*** Opening of Material to process ***

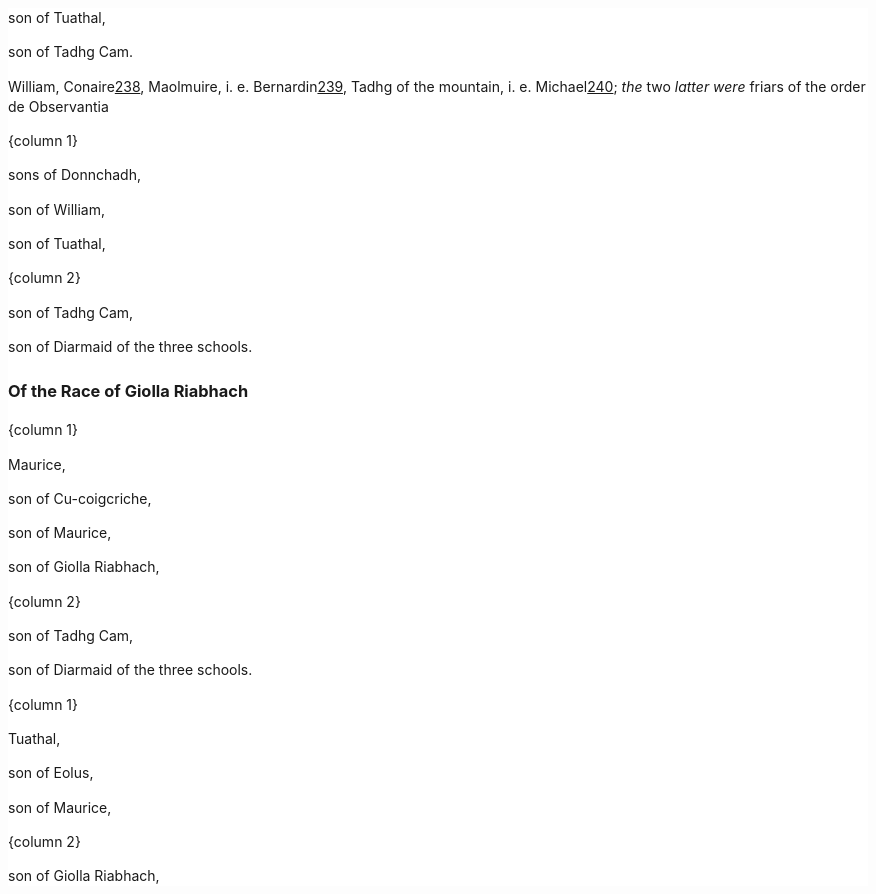 son of Tuathal,
  

son of Tadhg Cam.


William, Conaire[238](javascript:footNote('T105008/note238.html')), Maolmuire, i. e. Bernardin[239](javascript:footNote('T105008/note239.html')), Tadhg of the mountain, i. e. Michael[240](javascript:footNote('T105008/note240.html')); *the* two *latter were* friars of the order de Observantia
  
{column 1}
  

sons of Donnchadh,
  

son of William,
  

son of Tuathal,
  
{column 2}
  

son of Tadhg Cam,
  

son of Diarmaid of the three schools.


### Of the Race of Giolla Riabhach


{column 1}
  
Maurice,
  
 
son of Cu-coigcriche,
  
 
son of Maurice,
  

son of Giolla Riabhach,
  
{column 2}
  

son of Tadhg Cam,
  

son of Diarmaid of the three schools.


{column 1}
  
Tuathal,
  

son of Eolus,
  

son of Maurice,
  
{column 2}
  

son of Giolla Riabhach,
  
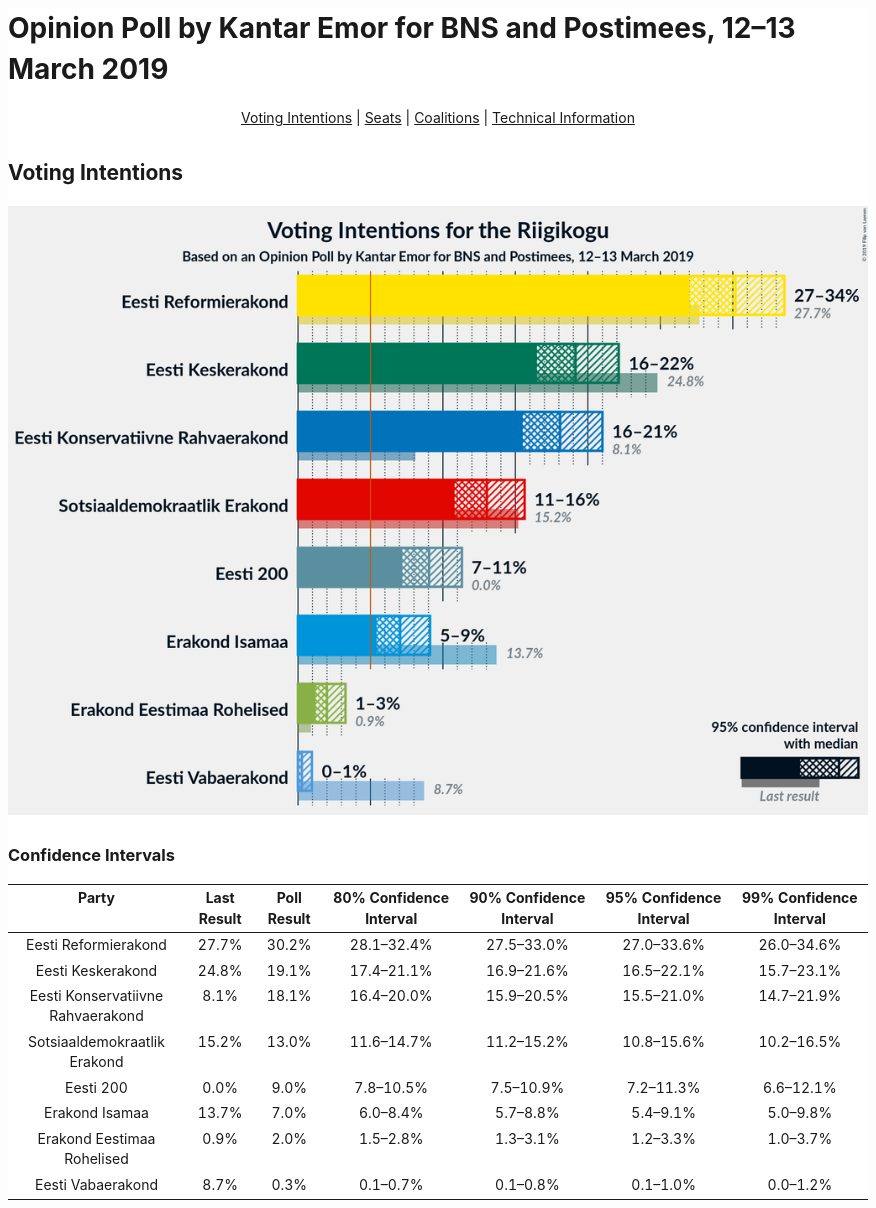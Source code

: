 # Opinion Poll by Kantar Emor for BNS and Postimees, 12–13 March 2019

<p align="center"><a href="#voting-intentions">Voting Intentions</a> | <a href="#seats">Seats</a> | <a href="#coalitions">Coalitions</a> | <a href="#technical-information">Technical Information</a></p>

## Voting Intentions

![Graph with voting intentions not yet produced](2019-03-13-KantarEmor.png "Voting Intentions")

### Confidence Intervals

| Party | Last Result | Poll Result | 80% Confidence Interval | 90% Confidence Interval | 95% Confidence Interval | 99% Confidence Interval |
|:-----:|:-----------:|:-----------:|:-----------------------:|:-----------------------:|:-----------------------:|:-----------------------:|
| Eesti Reformierakond | 27.7% | 30.2% | 28.1–32.4% |27.5–33.0% |27.0–33.6% |26.0–34.6% |
| Eesti Keskerakond | 24.8% | 19.1% | 17.4–21.1% |16.9–21.6% |16.5–22.1% |15.7–23.1% |
| Eesti Konservatiivne Rahvaerakond | 8.1% | 18.1% | 16.4–20.0% |15.9–20.5% |15.5–21.0% |14.7–21.9% |
| Sotsiaaldemokraatlik Erakond | 15.2% | 13.0% | 11.6–14.7% |11.2–15.2% |10.8–15.6% |10.2–16.5% |
| Eesti 200 | 0.0% | 9.0% | 7.8–10.5% |7.5–10.9% |7.2–11.3% |6.6–12.1% |
| Erakond Isamaa | 13.7% | 7.0% | 6.0–8.4% |5.7–8.8% |5.4–9.1% |5.0–9.8% |
| Erakond Eestimaa Rohelised | 0.9% | 2.0% | 1.5–2.8% |1.3–3.1% |1.2–3.3% |1.0–3.7% |
| Eesti Vabaerakond | 8.7% | 0.3% | 0.1–0.7% |0.1–0.8% |0.1–1.0% |0.0–1.2% |
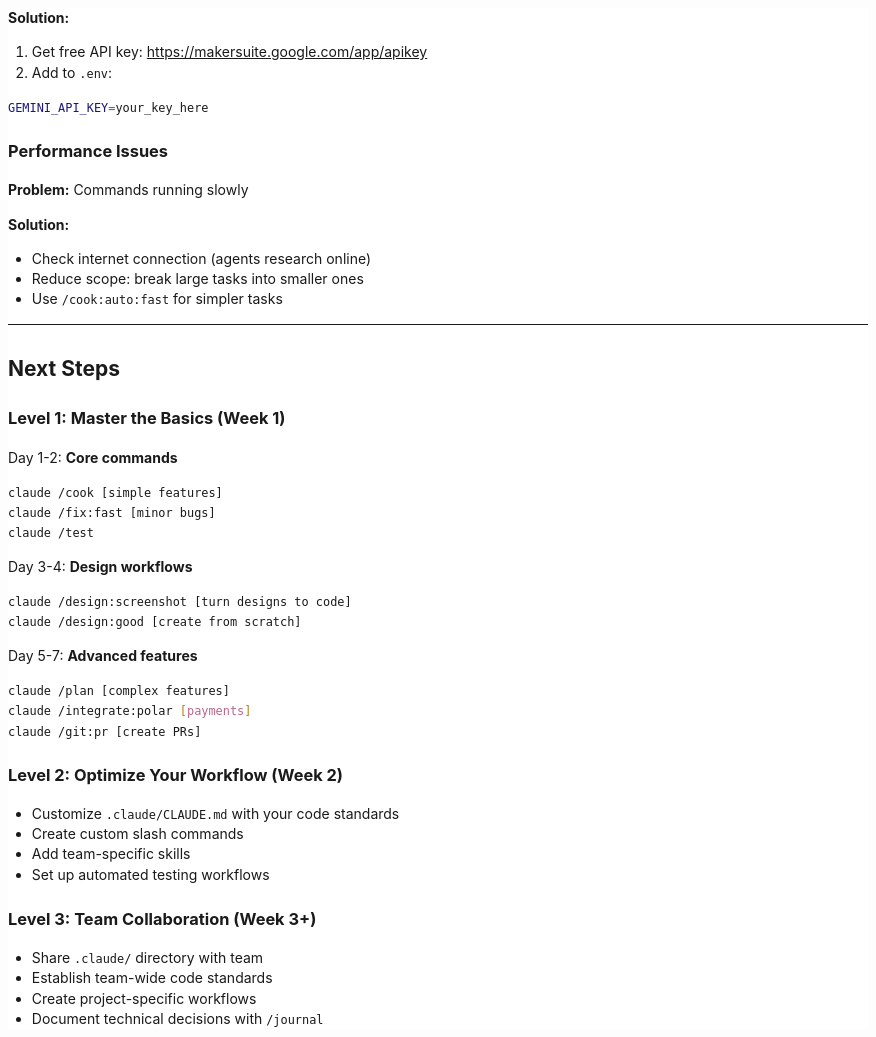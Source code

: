 **Solution:**
1. Get free API key: https://makersuite.google.com/app/apikey
2. Add to `.env`:
```bash
GEMINI_API_KEY=your_key_here
```

### Performance Issues

**Problem:** Commands running slowly

**Solution:**
- Check internet connection (agents research online)
- Reduce scope: break large tasks into smaller ones
- Use `/cook:auto:fast` for simpler tasks

---

## Next Steps

### Level 1: Master the Basics (Week 1)

Day 1-2: **Core commands**
```bash
claude /cook [simple features]
claude /fix:fast [minor bugs]
claude /test
```

Day 3-4: **Design workflows**
```bash
claude /design:screenshot [turn designs to code]
claude /design:good [create from scratch]
```

Day 5-7: **Advanced features**
```bash
claude /plan [complex features]
claude /integrate:polar [payments]
claude /git:pr [create PRs]
```

### Level 2: Optimize Your Workflow (Week 2)

- Customize `.claude/CLAUDE.md` with your code standards
- Create custom slash commands
- Add team-specific skills
- Set up automated testing workflows

### Level 3: Team Collaboration (Week 3+)

- Share `.claude/` directory with team
- Establish team-wide code standards
- Create project-specific workflows
- Document technical decisions with `/journal`
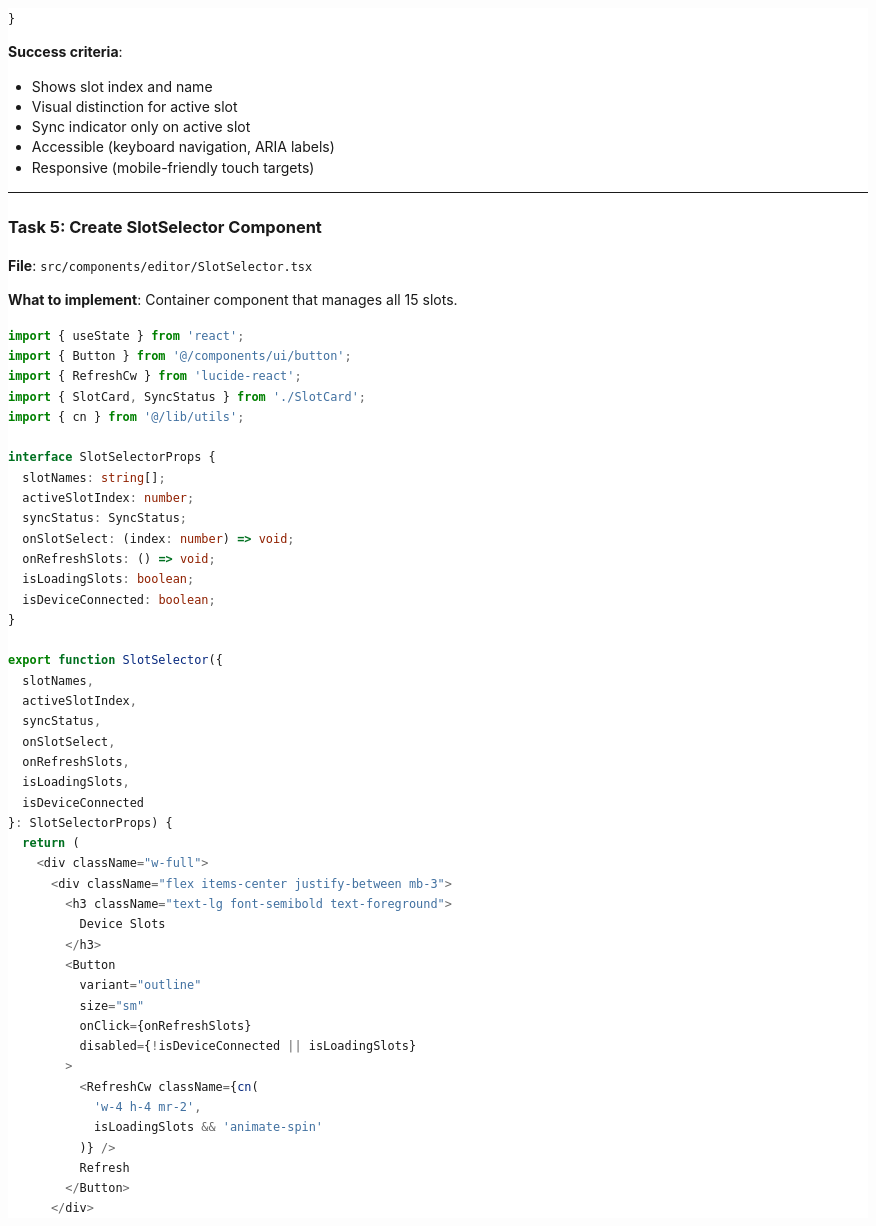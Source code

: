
 ```typescript
}
```

**Success criteria**:
- Shows slot index and name
- Visual distinction for active slot
- Sync indicator only on active slot
- Accessible (keyboard navigation, ARIA labels)
- Responsive (mobile-friendly touch targets)

---

### Task 5: Create SlotSelector Component

**File**: `src/components/editor/SlotSelector.tsx`

**What to implement**:
Container component that manages all 15 slots.

```typescript
import { useState } from 'react';
import { Button } from '@/components/ui/button';
import { RefreshCw } from 'lucide-react';
import { SlotCard, SyncStatus } from './SlotCard';
import { cn } from '@/lib/utils';

interface SlotSelectorProps {
  slotNames: string[];
  activeSlotIndex: number;
  syncStatus: SyncStatus;
  onSlotSelect: (index: number) => void;
  onRefreshSlots: () => void;
  isLoadingSlots: boolean;
  isDeviceConnected: boolean;
}

export function SlotSelector({
  slotNames,
  activeSlotIndex,
  syncStatus,
  onSlotSelect,
  onRefreshSlots,
  isLoadingSlots,
  isDeviceConnected
}: SlotSelectorProps) {
  return (
    <div className="w-full">
      <div className="flex items-center justify-between mb-3">
        <h3 className="text-lg font-semibold text-foreground">
          Device Slots
        </h3>
        <Button
          variant="outline"
          size="sm"
          onClick={onRefreshSlots}
          disabled={!isDeviceConnected || isLoadingSlots}
        >
          <RefreshCw className={cn(
            'w-4 h-4 mr-2',
            isLoadingSlots && 'animate-spin'
          )} />
          Refresh
        </Button>
      </div>

```
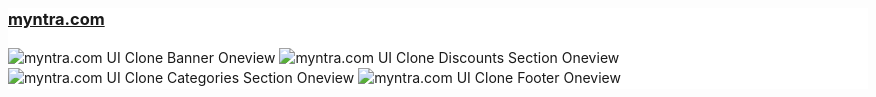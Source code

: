 ### [myntra.com](https://ersandeepahirwar.github.io/myntra.com/)
<img src="https://i.ibb.co/Zh7xpSf/Banner-Oneview.png" alt="myntra.com UI Clone Banner Oneview" width="100%" />
<img src="https://i.ibb.co/CWgQJxC/Discounts-Oneview.png" alt="myntra.com UI Clone Discounts Section Oneview" width="100%" />
<img src="https://i.ibb.co/kQJ9T6K/Categories-Oneview.png" alt="myntra.com UI Clone Categories Section Oneview" width="100%" />
<img src="https://i.ibb.co/SRFT19p/Footer-Oneview.png" alt="myntra.com UI Clone Footer Oneview" width="100%" />
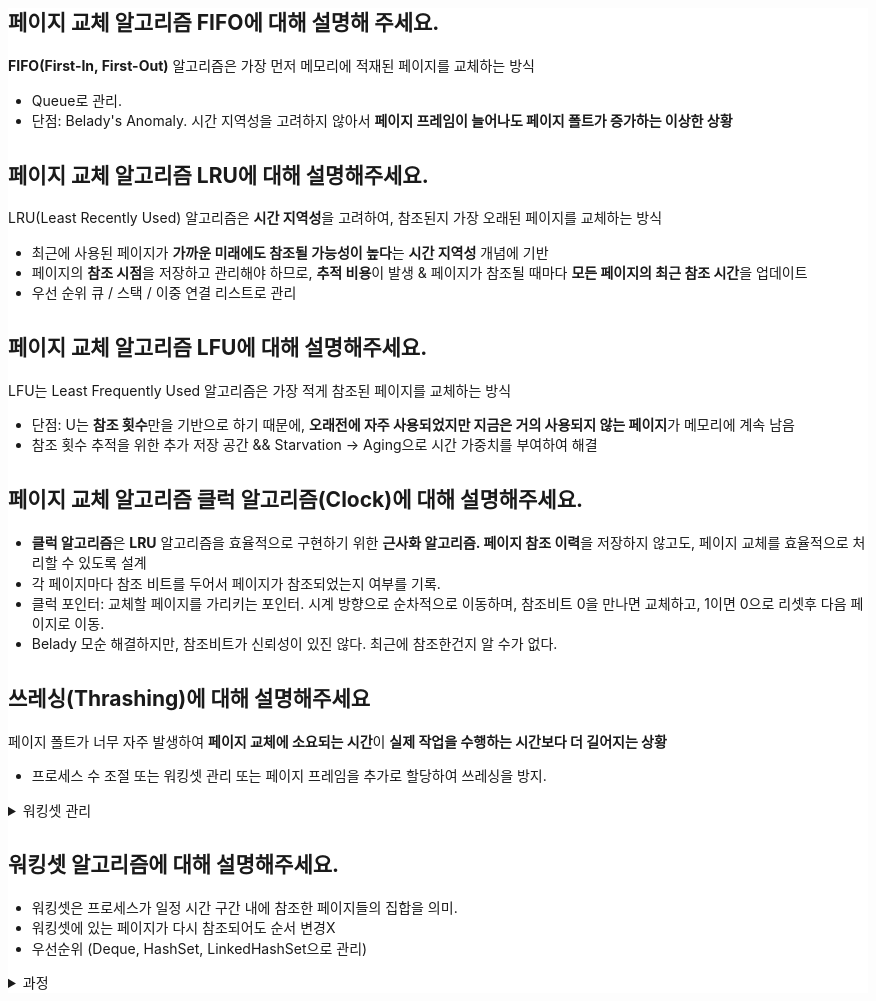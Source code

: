 

## 페이지 교체 알고리즘 FIFO에 대해 설명해 주세요.

**FIFO(First-In, First-Out)** 알고리즘은 가장 먼저 메모리에 적재된 페이지를 교체하는 방식

* Queue로 관리.
* 단점: Belady's Anomaly. 시간 지역성을 고려하지 않아서 **페이지 프레임이 늘어나도 페이지 폴트가 증가하는 이상한 상황**



## 페이지 교체 알고리즘 LRU에 대해 설명해주세요.

LRU(Least Recently Used) 알고리즘은 **시간 지역성**을 고려하여, 참조된지 가장 오래된 페이지를 교체하는 방식

* 최근에 사용된 페이지가 **가까운 미래에도 참조될 가능성이 높다**는 **시간 지역성** 개념에 기반
* 페이지의 **참조 시점**을 저장하고 관리해야 하므로, **추적 비용**이 발생 & 페이지가 참조될 때마다 **모든 페이지의 최근 참조 시간**을 업데이트
* 우선 순위 큐 / 스택 / 이중 연결 리스트로 관리



## 페이지 교체 알고리즘 LFU에 대해 설명해주세요.

LFU는 Least Frequently Used 알고리즘은 가장 적게 참조된 페이지를 교체하는 방식

* 단점: U는 **참조 횟수**만을 기반으로 하기 때문에, **오래전에 자주 사용되었지만 지금은 거의 사용되지 않는 페이지**가 메모리에 계속 남음
* 참조 횟수 추적을 위한 추가 저장 공간 && Starvation -> Aging으로 시간 가중치를 부여하여 해결



## 페이지 교체 알고리즘 클럭 알고리즘(Clock)에 대해 설명해주세요.

* **클럭 알고리즘**은 **LRU** 알고리즘을 효율적으로 구현하기 위한 **근사화 알고리즘. 페이지 참조 이력**을 저장하지 않고도, 페이지 교체를 효율적으로 처리할 수 있도록 설계
* 각 페이지마다 참조 비트를 두어서 페이지가 참조되었는지 여부를 기록.
* 클럭 포인터: 교체할 페이지를 가리키는 포인터. 시계 방향으로 순차적으로 이동하며, 참조비트 0을 만나면 교체하고, 1이면 0으로 리셋후 다음 페이지로 이동.
* Belady 모순 해결하지만, 참조비트가 신뢰성이 있진 않다. 최근에 참조한건지 알 수가 없다.



## 쓰레싱(Thrashing)에 대해 설명해주세요

페이지 폴트가 너무 자주 발생하여 **페이지 교체에 소요되는 시간**이 **실제 작업을 수행하는 시간보다 더 길어지는 상황**

* 프로세스 수 조절 또는 워킹셋 관리 또는 페이지 프레임을 추가로 할당하여 쓰레싱을 방지.

<details><summary> 워킹셋 관리</summary></details>



## 워킹셋 알고리즘에 대해 설명해주세요.

* 워킹셋은 프로세스가 일정 시간 구간 내에 참조한 페이지들의 집합을 의미.
* 워킹셋에 있는 페이지가 다시 참조되어도 순서 변경X
* 우선순위 (Deque, HashSet, LinkedHashSet으로 관리)

<details><summary> 과정</summary></details>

*** Close of Material to process ***

Exercise instructions: Print out the entries above word for word from the first line to the line containing "### Confidence Intervals", both included, omitting the pictures.

Result of this exercise:
 son of Tuathal,
  

son of Tadhg Cam.


William, Conaire[238](javascript:footNote('T105008/note238.html')), Maolmuire, i. e. Bernardin[239](javascript:footNote('T105008/note239.html')), Tadhg of the mountain, i. e. Michael[240](javascript:footNote('T105008/note240.html')); *the* two *latter were* friars of the order de Observantia
  
{column 1}
  

sons of Donnchadh,
  

son of William,
  

son of Tuathal,
  
{column 2}
  

son of Tadhg Cam,
  

son of Diarmaid of the three schools.


### Of the Race of Giolla Riabhach


{column 1}
  
Maurice,
  
 
son of Cu-coigcriche,
  
 
son of Maurice,
  

son of Giolla Riabhach,
  
{column 2}
  

son of Tadhg Cam,
  

son of Diarmaid of the three schools.


{column 1}
  
Tuathal,
  

son of Eolus,
  

son of Maurice,
  
{column 2}
  

son of Giolla Riabhach,
  
Source code

: # Opinion Poll by Kantar Emor for BNS and Postimees, 12–13 March 2019

<p align="center"><a href="#voting-intentions">Voting Intentions</a> | <a href="#seats">Seats</a> | <a href="#coalitions">Coalitions</a> | <a href="#technical-information">Technical Information</a></p>

## Voting Intentions

![Graph with voting intentions not yet produced](2019-03-13-KantarEmor.png "Voting Intentions")

### Confidence Intervals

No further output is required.